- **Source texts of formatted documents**
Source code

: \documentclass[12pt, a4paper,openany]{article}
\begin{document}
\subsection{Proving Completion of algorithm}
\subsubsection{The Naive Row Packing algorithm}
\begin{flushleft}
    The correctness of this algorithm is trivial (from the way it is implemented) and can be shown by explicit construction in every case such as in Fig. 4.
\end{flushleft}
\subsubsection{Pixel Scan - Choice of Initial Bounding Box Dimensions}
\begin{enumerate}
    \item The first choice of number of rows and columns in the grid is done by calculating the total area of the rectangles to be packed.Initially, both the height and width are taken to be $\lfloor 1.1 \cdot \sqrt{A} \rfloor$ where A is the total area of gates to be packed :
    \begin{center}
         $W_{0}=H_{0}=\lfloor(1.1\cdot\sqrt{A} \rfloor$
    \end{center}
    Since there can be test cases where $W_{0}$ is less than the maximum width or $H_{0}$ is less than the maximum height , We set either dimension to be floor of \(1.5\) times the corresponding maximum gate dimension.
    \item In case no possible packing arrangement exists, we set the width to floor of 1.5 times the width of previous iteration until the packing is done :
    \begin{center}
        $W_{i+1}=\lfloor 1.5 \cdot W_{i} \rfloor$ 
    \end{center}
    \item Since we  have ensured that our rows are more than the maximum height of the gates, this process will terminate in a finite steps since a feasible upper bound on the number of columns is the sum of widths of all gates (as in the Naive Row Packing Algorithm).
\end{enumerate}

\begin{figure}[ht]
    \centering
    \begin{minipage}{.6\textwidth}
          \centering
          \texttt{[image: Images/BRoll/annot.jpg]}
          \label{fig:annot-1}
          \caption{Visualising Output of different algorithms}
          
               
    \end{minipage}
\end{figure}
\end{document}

- **Work task**
Take the records and restate them word for word.

- **Result of the task**
Source code

: \documentclass[12pt, a4paper,openany]{article}
\begin{document}
\subsection{Proving Completion of algorithm}
\subsubsection{The Naive Row Packing algorithm}
\begin{flushleft}
    The correctness of this algorithm is trivial (from the way it is implemented) and can be shown by explicit construction in every case such as in Fig. 4.
\end{flushleft}
\subsubsection{Pixel Scan - Choice of Initial Bounding Box Dimensions}
\begin{enumerate}
    \item The first choice of number of rows and columns in the grid is done by calculating the total area of the rectangles to be packed.Initially, both the height and width are taken to be $\lfloor 1.1 \cdot \sqrt{A} \rfloor$ where A is the total area of gates to be packed :
    \begin{center}
         $W_{0}=H_{0}=\lfloor(1.1\cdot\sqrt{A} \rfloor$
    \end{center}
    Since there can be test cases where $W_{0}$ is less than the maximum width or $H_{0}$ is less than the maximum height , We set either dimension to be floor of \(1.5\) times the corresponding maximum gate dimension.
    \item In case no possible packing arrangement exists, we set the width to floor of 1.5 times the width of previous iteration until the packing is done :
    \begin{center}
        $W_{i+1}=\lfloor 1.5 \cdot W_{i} \rfloor$ 
    \end{center}
    \item Since we  have ensured that our rows are more than the maximum height of the gates, this process will terminate in a finite steps since a feasible upper bound on the number of columns is the sum of widths of all gates (as in the Naive Row Packing Algorithm).
\end{enumerate}

\begin{figure}[ht]
    \centering
    \begin{minipage}{.6\textwidth}
          \centering
          \texttt{[image: Images/BRoll/annot.jpg]}
          \label{fig:annot-1}
          \caption{Visualising Output of different algorithms}
          
               
    \end{minipage}
\end{figure}
\end{document}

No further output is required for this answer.